If the advance invoice covers the entire amount due, which is therefore the full VAT taxable amount for a given transaction, the taxpayer is not obliged to issue a final invoice. This also applies to several invoices documenting the received advances, if they were paid in parts, and together they amounted to 100% of the contract value. Such a position was adopted, among others, by Director of the Tax Chamber in Bydgoszcz in the individual ruling of 5 September 2014, ITPP3 / 443-323 / 14 / AT.

A self-employed taxpayer asked about renting an advertising stand. For this reason, he receives an advance invoice every month, but no final invoice is issued at the end of the calendar year. So, in such a situation, can expenditure documented only with advance invoices be included in the KPiR?

The situation described by the taxpayer shows that the advance invoice he receives is for the full amount of the monthly rent.

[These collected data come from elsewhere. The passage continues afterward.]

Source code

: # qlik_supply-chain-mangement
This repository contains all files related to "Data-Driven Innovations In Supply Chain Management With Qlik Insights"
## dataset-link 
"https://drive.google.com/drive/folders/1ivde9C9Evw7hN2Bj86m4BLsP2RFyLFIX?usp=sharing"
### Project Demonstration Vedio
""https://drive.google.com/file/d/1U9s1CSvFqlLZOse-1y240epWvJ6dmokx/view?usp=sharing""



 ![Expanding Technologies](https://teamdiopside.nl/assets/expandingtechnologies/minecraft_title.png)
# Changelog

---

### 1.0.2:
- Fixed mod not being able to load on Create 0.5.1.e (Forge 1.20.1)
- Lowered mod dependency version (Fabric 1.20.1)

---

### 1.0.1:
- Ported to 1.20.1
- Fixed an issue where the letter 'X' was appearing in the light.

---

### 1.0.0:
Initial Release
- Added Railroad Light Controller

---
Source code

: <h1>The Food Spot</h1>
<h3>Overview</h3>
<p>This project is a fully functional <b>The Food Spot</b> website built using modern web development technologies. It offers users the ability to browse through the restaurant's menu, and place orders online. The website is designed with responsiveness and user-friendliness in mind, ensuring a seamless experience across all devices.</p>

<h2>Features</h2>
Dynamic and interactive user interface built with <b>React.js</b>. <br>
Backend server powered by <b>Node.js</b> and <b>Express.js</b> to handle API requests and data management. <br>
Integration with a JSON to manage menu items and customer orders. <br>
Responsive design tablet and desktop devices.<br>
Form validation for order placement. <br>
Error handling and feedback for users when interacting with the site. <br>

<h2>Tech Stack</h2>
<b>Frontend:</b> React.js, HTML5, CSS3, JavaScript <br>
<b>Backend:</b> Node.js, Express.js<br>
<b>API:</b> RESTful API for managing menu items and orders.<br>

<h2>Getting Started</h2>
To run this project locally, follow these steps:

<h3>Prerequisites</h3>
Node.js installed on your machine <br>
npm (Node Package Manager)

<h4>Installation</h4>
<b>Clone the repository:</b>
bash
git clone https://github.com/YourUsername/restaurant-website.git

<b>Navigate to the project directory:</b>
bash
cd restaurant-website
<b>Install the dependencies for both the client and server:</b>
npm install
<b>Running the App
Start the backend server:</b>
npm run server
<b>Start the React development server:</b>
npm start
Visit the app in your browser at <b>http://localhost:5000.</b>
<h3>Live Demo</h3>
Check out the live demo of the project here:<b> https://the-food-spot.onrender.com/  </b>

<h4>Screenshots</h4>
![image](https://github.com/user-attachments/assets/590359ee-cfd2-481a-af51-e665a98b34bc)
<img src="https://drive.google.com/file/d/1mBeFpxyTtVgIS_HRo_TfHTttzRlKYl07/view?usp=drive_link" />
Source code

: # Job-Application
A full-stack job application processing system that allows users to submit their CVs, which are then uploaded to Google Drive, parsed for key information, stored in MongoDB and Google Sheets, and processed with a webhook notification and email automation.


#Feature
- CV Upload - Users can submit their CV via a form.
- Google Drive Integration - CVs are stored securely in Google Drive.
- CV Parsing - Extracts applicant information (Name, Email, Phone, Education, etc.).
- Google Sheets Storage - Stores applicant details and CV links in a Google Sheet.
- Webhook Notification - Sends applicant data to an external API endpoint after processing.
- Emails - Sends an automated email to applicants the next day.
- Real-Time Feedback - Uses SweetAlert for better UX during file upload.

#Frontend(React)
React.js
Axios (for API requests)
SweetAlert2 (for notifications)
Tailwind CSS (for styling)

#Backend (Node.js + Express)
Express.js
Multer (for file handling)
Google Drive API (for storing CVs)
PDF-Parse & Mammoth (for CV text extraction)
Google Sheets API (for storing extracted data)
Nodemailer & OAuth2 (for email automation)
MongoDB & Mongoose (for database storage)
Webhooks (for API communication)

At the same time, the landlord treats the advance paid by the taxpayer as such under the concluded contract and, as a result, does not issue the final invoice. In this situation, it should be considered that the advance payment takes the form of a definitive (final) expenditure. Due to the fulfillment of this condition and the above interpretation of the Director of the Tax Chamber in Bydgoszcz, despite the lack of the final invoice, such an expense can be recognized in the KPiR on the basis of an advance invoice.

Important!

In the case of 100% of the final invoice, the cost arises not at the time of issuing the invoice (as is the case with regular VAT invoices), but at the time of sale / purchase (receipt of goods delivery / service provision).

Summing up, the cost record in the KPiR based on 100% of the advance invoice is allowed by the tax authorities, which is confirmed by the issued individual interpretations. On the other hand, they refer to the individual situations of taxpayers against the background of specific facts, therefore, in order to be able to book the cost on the basis of an advance invoice, each case requires an individual assessment.